Petite gare et petit train Adzerbaïjanais:

Du coté iranien se trouvent plusieurs vestiges médiévaux arméniens et chrétiens. Le monastère de Sant Stephanos est le plus remarquable.

Une église aurait été construite sur le site dès 60 après JC. Le monastère est en cours de rénovation. Il faut saluer à cette occasion les efforts oecuméniques du gouvernement iranien pour préserver le patrimoine du pays. L'accès aux sites et monuments est d'un coût très modique, 3000 à 5000 rials (soit 0,23 à 0,37 euros!), même parfois gratuit et le tarif est le même pour locaux et étrangers. Dire que j'ai entendu des touristes se plaindre qu'il fallait payer pour visiter des mosquées ...
Le marthyr de Saint Stéphane:

L'intérieur de la chapelle:

La route emprunte de belles gorges dans des roches sédimentaires rougeâtres.

Je serais arrêté à un fort militaire où on me demandera courtoisement mon passeport, le seul contrôle routier en un mois en Iran.
Les troupeaux non plus ne respectent pas le code de la route.

Les gorges se terminent et laissent la place en amont à un lac de barrage. Ce fut une bonne opportunité de manger du poisson et de faire une pause dans le massacre de poulets.
Après Pordasht, qui est situé en amont du lac, je retrouve la route de Maku que j'avais emprunté le 1er avril; le visa se termine et la frontière se rapproche, plus qu'une trentaine de km.
Maku est une ville sans grand intérêt autre que son site naturel, des gorges aux hautes falaises (une bonne centaine de m de haut). Je visiterai l'ancienne ville en ruine qui occupe les éboulis au pied de la falaise en surplomb.

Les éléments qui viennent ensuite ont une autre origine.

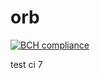 # orb

[![BCH compliance](https://bettercodehub.com/edge/badge/v-zhidu/orb?branch=master)](https://bettercodehub.com/)

test ci 7
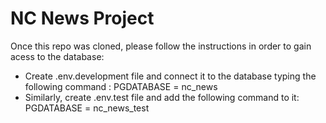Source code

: # NC News Project

Once this repo was cloned, please follow the instructions in order to gain acess to the database:
- Create .env.development file and connect it to the database typing the following command : PGDATABASE = nc_news
- Similarly, create .env.test file and add the following command to it: PGDATABASE = nc_news_test


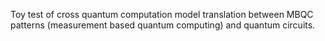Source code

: Toy test of cross quantum computation model translation between MBQC patterns (measurement based quantum computing) and quantum circuits.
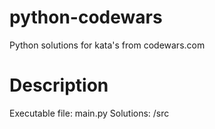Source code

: # python-codewars
Python solutions for kata's from codewars.com

# Description
Executable file: main.py
Solutions: /src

A la base, des conglomérats très grossiers, puis plus fins, ensuite des calcaires argileux et enfin, au sommet, du calcaire compact. La strate marneuse a tendance à s'ébouler, ce qui explique le surplomb et l'abandon de l'ancienne Maku. Quelques sources associées à des zones fissurées sortent à différentes hauteurs. Un retraité et ses amis ont aménagé un petit jardin en terrasse alimenté par l'une d'entre-elles. Je serais invité à m'y reposer et à boire le thé. Quelques autres personnes se joindront à notre compagnie, dont le maire de Maku et un ingénieur de la ville. Le petit groupe s'affairera à dégager une autre source anciennement maçonnée un peu plus en aval.
Enfin, voici une meule d'exception vue à Maku, une DUGATI (sic) SKUNK2 made in Corée, 125 cc ou à peine plus, et son fier et sympathique propriétaire.

Pour les connaisseurs: pneu arrière en 140/70x17 (plus large que mon 500 CB, en 130), fourche inversée, double disque avant, ABS(!) sur le frein à disque arrière (une petite cartouche entre le raccord banjo de la durite et l'étrier, pas de capteur visible sur roue ou disque, je me demande comment ça marche et même si ça marche), démarrage à distance par télécommande, système d'alarme.